YOUR ASSIGNMENT:
Return the following from the records below: each line, word for word, starting with the line that contains "ground, and corresponds" and going on through the line that contains "As shown in", with nothing outside that range.

PROVIDED MATERIAL:
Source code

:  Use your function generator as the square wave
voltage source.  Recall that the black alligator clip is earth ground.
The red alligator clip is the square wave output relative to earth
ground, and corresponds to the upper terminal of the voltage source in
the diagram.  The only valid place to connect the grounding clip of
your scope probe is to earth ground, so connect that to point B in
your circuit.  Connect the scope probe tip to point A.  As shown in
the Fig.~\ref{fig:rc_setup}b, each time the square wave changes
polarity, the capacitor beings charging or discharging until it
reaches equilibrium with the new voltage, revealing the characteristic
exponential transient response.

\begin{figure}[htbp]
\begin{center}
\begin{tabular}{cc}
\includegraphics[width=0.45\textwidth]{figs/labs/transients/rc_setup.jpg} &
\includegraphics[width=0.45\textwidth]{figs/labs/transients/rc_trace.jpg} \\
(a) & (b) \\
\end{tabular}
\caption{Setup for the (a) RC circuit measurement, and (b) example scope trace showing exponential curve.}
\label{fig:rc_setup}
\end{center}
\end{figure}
--
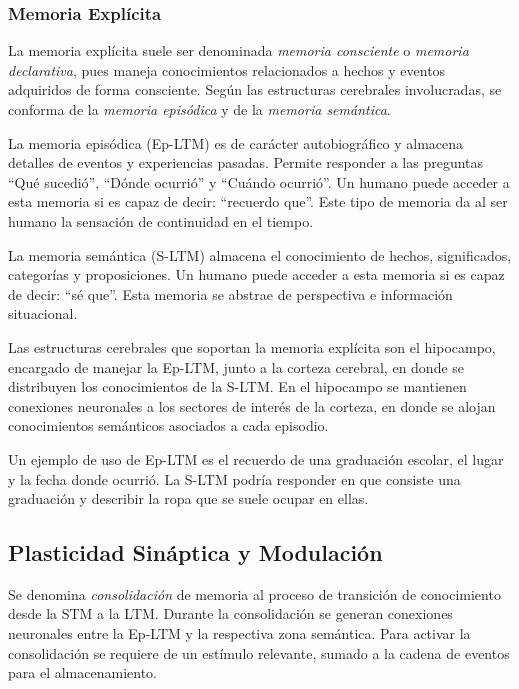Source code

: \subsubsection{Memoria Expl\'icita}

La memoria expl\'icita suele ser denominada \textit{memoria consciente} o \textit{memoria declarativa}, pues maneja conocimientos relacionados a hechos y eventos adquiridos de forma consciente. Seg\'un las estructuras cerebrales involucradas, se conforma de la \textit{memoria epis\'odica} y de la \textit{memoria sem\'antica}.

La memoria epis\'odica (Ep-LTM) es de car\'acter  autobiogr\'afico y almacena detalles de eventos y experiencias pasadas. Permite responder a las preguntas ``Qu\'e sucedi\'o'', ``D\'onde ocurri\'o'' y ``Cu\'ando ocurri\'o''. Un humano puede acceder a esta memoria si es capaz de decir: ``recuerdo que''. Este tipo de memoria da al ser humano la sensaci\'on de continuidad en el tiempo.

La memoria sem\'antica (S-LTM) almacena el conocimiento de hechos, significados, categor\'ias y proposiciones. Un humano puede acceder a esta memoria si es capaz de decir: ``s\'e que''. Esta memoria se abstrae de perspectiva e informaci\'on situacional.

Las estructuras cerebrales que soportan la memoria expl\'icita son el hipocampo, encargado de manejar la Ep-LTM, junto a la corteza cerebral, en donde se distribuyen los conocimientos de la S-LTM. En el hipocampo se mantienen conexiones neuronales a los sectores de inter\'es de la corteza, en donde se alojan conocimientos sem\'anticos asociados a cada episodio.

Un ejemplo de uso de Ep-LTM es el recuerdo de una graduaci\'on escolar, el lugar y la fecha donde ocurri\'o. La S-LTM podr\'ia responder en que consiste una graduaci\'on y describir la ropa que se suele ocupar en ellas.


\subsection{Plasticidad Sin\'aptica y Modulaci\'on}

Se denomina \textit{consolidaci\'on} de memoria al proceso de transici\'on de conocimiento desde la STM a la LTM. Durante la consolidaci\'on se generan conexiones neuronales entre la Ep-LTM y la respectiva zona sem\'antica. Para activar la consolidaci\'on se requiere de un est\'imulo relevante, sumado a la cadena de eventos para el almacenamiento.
* * *
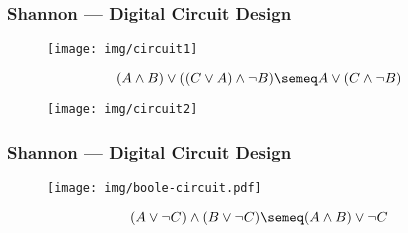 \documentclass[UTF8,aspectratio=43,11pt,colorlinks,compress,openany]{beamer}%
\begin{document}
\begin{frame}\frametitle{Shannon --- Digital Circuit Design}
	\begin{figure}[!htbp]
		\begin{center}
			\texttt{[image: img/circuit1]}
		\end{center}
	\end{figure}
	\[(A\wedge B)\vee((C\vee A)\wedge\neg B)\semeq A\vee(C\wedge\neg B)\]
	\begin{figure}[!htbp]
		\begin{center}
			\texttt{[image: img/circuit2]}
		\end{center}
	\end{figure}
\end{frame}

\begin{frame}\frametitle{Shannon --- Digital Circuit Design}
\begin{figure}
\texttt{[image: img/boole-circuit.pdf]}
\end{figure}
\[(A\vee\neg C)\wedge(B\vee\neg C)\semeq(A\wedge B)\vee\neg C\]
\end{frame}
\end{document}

ANSWER BELOW:
ground, and corresponds to the upper terminal of the voltage source in
the diagram.  The only valid place to connect the grounding clip of
your scope probe is to earth ground, so connect that to point B in
your circuit.  Connect the scope probe tip to point A.  As shown in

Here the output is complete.